== SOURCE RECORDS
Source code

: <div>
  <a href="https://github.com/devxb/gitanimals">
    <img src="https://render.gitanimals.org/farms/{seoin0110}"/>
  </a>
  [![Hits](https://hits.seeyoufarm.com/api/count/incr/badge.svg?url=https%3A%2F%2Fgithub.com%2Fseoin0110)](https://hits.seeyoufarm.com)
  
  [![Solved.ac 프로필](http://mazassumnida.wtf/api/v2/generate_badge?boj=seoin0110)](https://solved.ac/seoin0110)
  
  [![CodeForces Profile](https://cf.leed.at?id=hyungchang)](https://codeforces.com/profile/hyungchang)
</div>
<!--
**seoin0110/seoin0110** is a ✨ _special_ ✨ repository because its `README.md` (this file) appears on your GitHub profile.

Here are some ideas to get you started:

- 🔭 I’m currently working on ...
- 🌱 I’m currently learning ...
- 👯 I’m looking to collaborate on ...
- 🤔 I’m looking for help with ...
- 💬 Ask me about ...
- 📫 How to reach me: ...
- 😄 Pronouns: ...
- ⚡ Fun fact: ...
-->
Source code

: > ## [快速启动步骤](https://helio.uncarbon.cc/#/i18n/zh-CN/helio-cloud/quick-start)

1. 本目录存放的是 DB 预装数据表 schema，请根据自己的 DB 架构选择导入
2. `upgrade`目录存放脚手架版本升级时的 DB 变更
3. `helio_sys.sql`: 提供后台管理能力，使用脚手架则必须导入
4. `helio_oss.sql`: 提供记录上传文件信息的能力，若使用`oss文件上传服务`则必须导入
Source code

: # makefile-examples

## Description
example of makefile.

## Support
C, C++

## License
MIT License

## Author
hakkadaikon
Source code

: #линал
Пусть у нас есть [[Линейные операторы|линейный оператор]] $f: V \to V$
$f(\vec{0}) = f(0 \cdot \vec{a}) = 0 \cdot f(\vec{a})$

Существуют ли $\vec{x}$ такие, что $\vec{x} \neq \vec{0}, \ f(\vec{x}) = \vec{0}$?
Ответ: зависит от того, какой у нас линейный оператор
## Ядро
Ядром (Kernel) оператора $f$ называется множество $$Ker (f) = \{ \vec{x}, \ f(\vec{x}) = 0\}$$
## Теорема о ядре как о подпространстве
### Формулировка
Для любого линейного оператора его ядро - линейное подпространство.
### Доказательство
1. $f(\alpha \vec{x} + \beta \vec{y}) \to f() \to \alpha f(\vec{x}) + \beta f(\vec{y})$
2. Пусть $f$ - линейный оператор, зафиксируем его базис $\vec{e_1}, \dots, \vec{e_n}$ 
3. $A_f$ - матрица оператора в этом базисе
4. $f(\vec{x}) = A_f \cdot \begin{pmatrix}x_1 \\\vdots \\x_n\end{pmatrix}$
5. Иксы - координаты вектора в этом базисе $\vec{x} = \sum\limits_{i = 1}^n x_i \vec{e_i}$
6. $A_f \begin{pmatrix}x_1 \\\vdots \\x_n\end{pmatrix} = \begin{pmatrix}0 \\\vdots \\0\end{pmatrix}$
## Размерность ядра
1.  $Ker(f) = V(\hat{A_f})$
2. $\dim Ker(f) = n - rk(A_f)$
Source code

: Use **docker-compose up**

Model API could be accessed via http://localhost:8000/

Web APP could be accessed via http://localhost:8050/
====
### [REQUIRED ACTION]
Without leaving out a single line, retype the material above exactly.

### [RESULT OF THE EXERCISE]
Source code

: <div>
  <a href="https://github.com/devxb/gitanimals">
    <img src="https://render.gitanimals.org/farms/{seoin0110}"/>
  </a>
  [![Hits](https://hits.seeyoufarm.com/api/count/incr/badge.svg?url=https%3A%2F%2Fgithub.com%2Fseoin0110)](https://hits.seeyoufarm.com)
  
  [![Solved.ac 프로필](http://mazassumnida.wtf/api/v2/generate_badge?boj=seoin0110)](https://solved.ac/seoin0110)
  
  [![CodeForces Profile](https://cf.leed.at?id=hyungchang)](https://codeforces.com/profile/hyungchang)
</div>
<!--
**seoin0110/seoin0110** is a ✨ _special_ ✨ repository because its `README.md` (this file) appears on your GitHub profile.

Here are some ideas to get you started:

- 🔭 I’m currently working on ...
- 🌱 I’m currently learning ...
- 👯 I’m looking to collaborate on ...
- 🤔 I’m looking for help with ...
- 💬 Ask me about ...
- 📫 How to reach me: ...
- 😄 Pronouns: ...
- ⚡ Fun fact: ...
-->
Source code

: > ## [快速启动步骤](https://helio.uncarbon.cc/#/i18n/zh-CN/helio-cloud/quick-start)

1. 本目录存放的是 DB 预装数据表 schema，请根据自己的 DB 架构选择导入
2. `upgrade`目录存放脚手架版本升级时的 DB 变更
3. `helio_sys.sql`: 提供后台管理能力，使用脚手架则必须导入
4. `helio_oss.sql`: 提供记录上传文件信息的能力，若使用`oss文件上传服务`则必须导入
Source code

: # makefile-examples

## Description
example of makefile.

## Support
C, C++

## License
MIT License

## Author
hakkadaikon
Source code

: #линал
Пусть у нас есть [[Линейные операторы|линейный оператор]] $f: V \to V$
$f(\vec{0}) = f(0 \cdot \vec{a}) = 0 \cdot f(\vec{a})$

Существуют ли $\vec{x}$ такие, что $\vec{x} \neq \vec{0}, \ f(\vec{x}) = \vec{0}$?
Ответ: зависит от того, какой у нас линейный оператор
## Ядро
Ядром (Kernel) оператора $f$ называется множество $$Ker (f) = \{ \vec{x}, \ f(\vec{x}) = 0\}$$
## Теорема о ядре как о подпространстве
### Формулировка
Для любого линейного оператора его ядро - линейное подпространство.
### Доказательство
1. $f(\alpha \vec{x} + \beta \vec{y}) \to f() \to \alpha f(\vec{x}) + \beta f(\vec{y})$
2. Пусть $f$ - линейный оператор, зафиксируем его базис $\vec{e_1}, \dots, \vec{e_n}$ 
3. $A_f$ - матрица оператора в этом базисе
4. $f(\vec{x}) = A_f \cdot \begin{pmatrix}x_1 \\\vdots \\x_n\end{pmatrix}$
5. Иксы - координаты вектора в этом базисе $\vec{x} = \sum\limits_{i = 1}^n x_i \vec{e_i}$
6. $A_f \begin{pmatrix}x_1 \\\vdots \\x_n\end{pmatrix} = \begin{pmatrix}0 \\\vdots \\0\end{pmatrix}$
## Размерность ядра
1.  $Ker(f) = V(\hat{A_f})$
2. $\dim Ker(f) = n - rk(A_f)$
Source code

: Use **docker-compose up**

Model API could be accessed via http://localhost:8000/

Web APP could be accessed via http://localhost:8050/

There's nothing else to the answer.